**Prompt:** Go through the data and copy each line that holds "logoColor".

Items from a dataset:

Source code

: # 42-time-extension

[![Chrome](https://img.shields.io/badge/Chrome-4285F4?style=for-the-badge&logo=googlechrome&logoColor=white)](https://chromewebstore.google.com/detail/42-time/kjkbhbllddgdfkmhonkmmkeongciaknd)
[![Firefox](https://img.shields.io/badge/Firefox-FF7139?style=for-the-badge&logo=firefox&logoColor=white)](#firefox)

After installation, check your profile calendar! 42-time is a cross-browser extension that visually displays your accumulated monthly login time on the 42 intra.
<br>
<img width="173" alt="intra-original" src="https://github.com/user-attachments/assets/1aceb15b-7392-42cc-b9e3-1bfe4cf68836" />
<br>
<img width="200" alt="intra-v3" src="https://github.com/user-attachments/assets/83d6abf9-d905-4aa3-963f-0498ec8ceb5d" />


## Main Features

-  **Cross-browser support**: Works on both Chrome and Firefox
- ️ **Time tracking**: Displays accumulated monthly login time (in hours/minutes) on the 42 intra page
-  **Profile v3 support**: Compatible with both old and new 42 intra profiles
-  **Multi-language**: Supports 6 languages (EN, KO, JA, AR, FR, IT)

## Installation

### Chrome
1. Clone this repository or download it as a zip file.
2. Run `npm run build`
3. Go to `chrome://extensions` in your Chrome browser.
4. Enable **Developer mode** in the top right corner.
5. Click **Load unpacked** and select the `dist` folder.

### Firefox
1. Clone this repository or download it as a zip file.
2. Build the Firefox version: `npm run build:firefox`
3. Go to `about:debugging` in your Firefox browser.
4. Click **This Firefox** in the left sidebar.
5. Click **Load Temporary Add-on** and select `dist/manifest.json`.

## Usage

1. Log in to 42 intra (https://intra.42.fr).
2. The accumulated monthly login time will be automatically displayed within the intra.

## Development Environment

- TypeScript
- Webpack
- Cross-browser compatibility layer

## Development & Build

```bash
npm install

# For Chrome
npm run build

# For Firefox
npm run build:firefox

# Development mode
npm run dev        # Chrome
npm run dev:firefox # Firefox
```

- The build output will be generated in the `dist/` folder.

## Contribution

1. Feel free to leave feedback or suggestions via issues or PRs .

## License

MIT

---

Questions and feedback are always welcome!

**Result for this exercise:**
[![Chrome](https://img.shields.io/badge/Chrome-4285F4?style=for-the-badge&logo=googlechrome&logoColor=white)](https://chromewebstore.google.com/detail/42-time/kjkbhbllddgdfkmhonkmmkeongciaknd)
[![Firefox](https://img.shields.io/badge/Firefox-FF7139?style=for-the-badge&logo=firefox&logoColor=white)](#firefox)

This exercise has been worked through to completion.